Former Champion Makes Powerful Return to Children’s Hospital Radiothon
November 5, 2018
It is not hard to hear the smile in the voice of former champion child Micaella Fiacco. The soft spoken twenty-five-year old was just a junior in high school when she was asked to be the official spokesperson for sick children across the province for the then Children’s Hospital Foundation of Saskatchewan, now Jim Pattison Children’s Hospital Foundation.
In 2007, Fiacco was chosen because of her brave struggle with a condition known as Familial Adematous Polyposis, which causes recurring growths in her abdomen. Fiacco, who is from Regina, was diagnosed with her condition at age 11. Micaella has had a total of 6 surgeries to remove growths in her large intestine and was continuously monitored and tested for additional tumors as they grew back. Family trips to Saskatoon were common every 6 months to see Micaella’s specialist and for an MRI.
After graduation, like many high school students, Micaella wasn’t sure what she wanted to pursue in post-secondary studies so she took a year off until she made the decision to go back to school for a Youth Workers Certificate at Saskatchewan Polytechnic. For two years she worked in the public school system in Regina as a teacher’s assistant but her health caused her to put her career on hold.
“It is hard for an employer to understand or to even try to understand what sick is like for me on a daily basis and how my stomach can be at times,” said Fiacco. “It was just a lot all at once, so I decided to take some time off of work to try and get things figured out.”
In 2007, surgeons removed Micaella’s large intestine and an 8 inch, 12 pound tumor from her stomach. She was told by doctors that other growths in her stomach were something she would have to live with because they were inoperable. Her only option was regular checkups to make sure the growths did not expand to become tumors.

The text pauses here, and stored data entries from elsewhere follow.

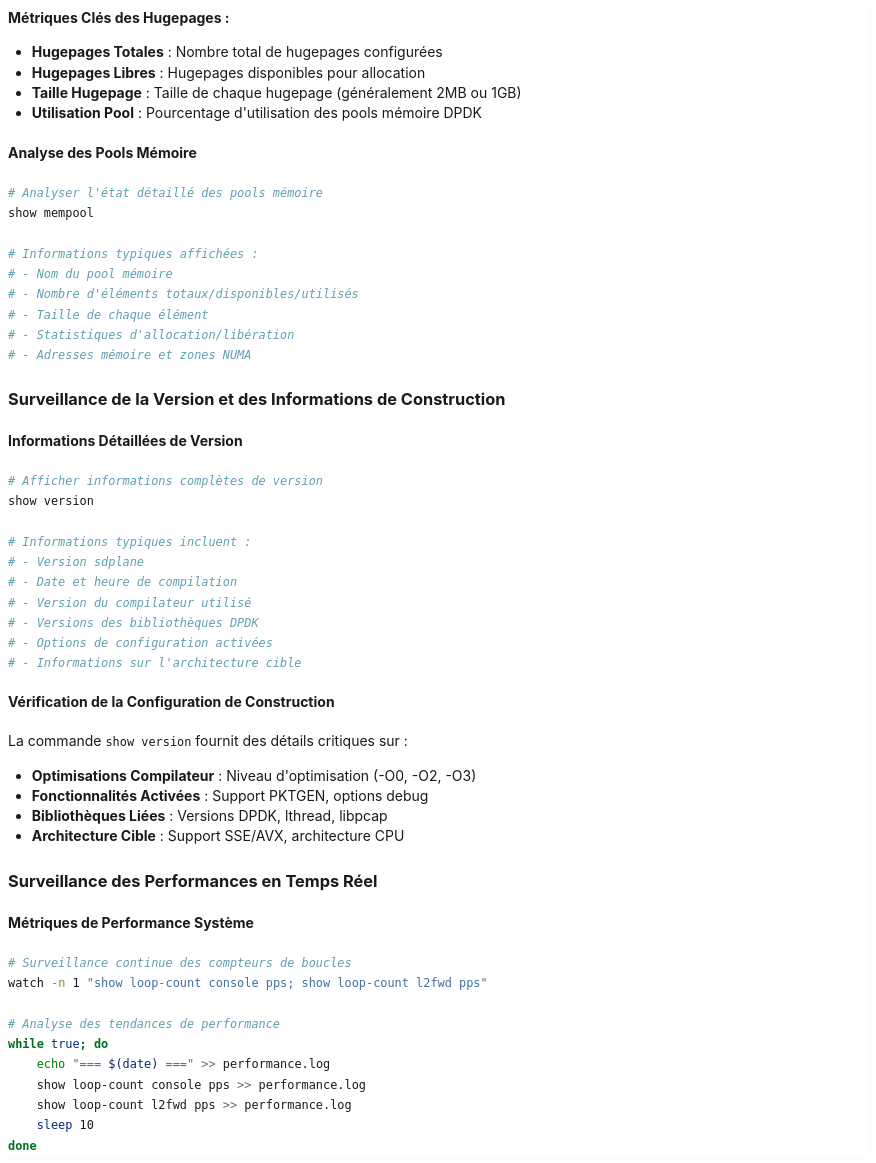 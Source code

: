 **Métriques Clés des Hugepages :**
- **Hugepages Totales** : Nombre total de hugepages configurées
- **Hugepages Libres** : Hugepages disponibles pour allocation
- **Taille Hugepage** : Taille de chaque hugepage (généralement 2MB ou 1GB)
- **Utilisation Pool** : Pourcentage d'utilisation des pools mémoire DPDK

#### Analyse des Pools Mémoire
```bash
# Analyser l'état détaillé des pools mémoire
show mempool

# Informations typiques affichées :
# - Nom du pool mémoire
# - Nombre d'éléments totaux/disponibles/utilisés
# - Taille de chaque élément
# - Statistiques d'allocation/libération
# - Adresses mémoire et zones NUMA
```

### Surveillance de la Version et des Informations de Construction

#### Informations Détaillées de Version
```bash
# Afficher informations complètes de version
show version

# Informations typiques incluent :
# - Version sdplane
# - Date et heure de compilation
# - Version du compilateur utilisé
# - Versions des bibliothèques DPDK
# - Options de configuration activées
# - Informations sur l'architecture cible
```

#### Vérification de la Configuration de Construction
La commande `show version` fournit des détails critiques sur :
- **Optimisations Compilateur** : Niveau d'optimisation (-O0, -O2, -O3)
- **Fonctionnalités Activées** : Support PKTGEN, options debug
- **Bibliothèques Liées** : Versions DPDK, lthread, libpcap
- **Architecture Cible** : Support SSE/AVX, architecture CPU

### Surveillance des Performances en Temps Réel

#### Métriques de Performance Système
```bash
# Surveillance continue des compteurs de boucles
watch -n 1 "show loop-count console pps; show loop-count l2fwd pps"

# Analyse des tendances de performance
while true; do
    echo "=== $(date) ===" >> performance.log
    show loop-count console pps >> performance.log
    show loop-count l2fwd pps >> performance.log
    sleep 10
done
```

Shortly after high school graduation Fiacco and her mother flew to see a specialist at Mount Sinai Hospital in Toronto for advice on how to control the growth of her stomach polyps. She was, however given the greatest hope last March when meeting with a colorectal surgeon in Saskatoon that another surgery could remedy her pain, give her more bowel control and a better quality of life.
Despite this great news, it came at a very personal cost. She was told that the scar tissue from another surgery could possibly prevent her from having kids, which has made her decision to go ahead with a seventh surgery a very difficult one.
“All my other surgeries were really life changing but this one is life changing on a whole new level but I know it will make my life better. I will be able to enjoy life instead of worrying about when my stomach is going to act up.”
The demands of her condition have led to depression and anxiety, which have caused Fiacco to take medication over the years to help her cope with her health better.
Despite Fiacco’s many health challenges, her philosophy on life continues to touch everyone she meets and she promises to carry her champion child experience into adulthood. Fiacco is determined to realize her goals of living a healthier life and soon walk through the doors of a new children’s hospital. Every time she travels to Saskatoon to visit family, friends or for appointments she makes a point of taking pictures of the children’s hospital in anxious anticipation of the grand opening late next year.
In the 11 years since she last participated in the Children’s Hospital Radiothon she is excited to tell her story again in the hopes that it will give comfort to sick children and more importantly to let them know that they are not alone. You can listen to Fiacco’s story live on 620 CKRM, MY921.1 or 104.9 The Wolf during the Children’s Hospital Radiothon coverage, November 7th.
“I am nervous but very excited. Getting the chance to be part of it again is such a rush, a good feeling. It’s important to let listeners know what it’s like to still be around and be the adult that I am today. There was a point in my life where I didn’t think I was going to make it. I had gone through so much and to still be here today is the most wonderful blessing of life.”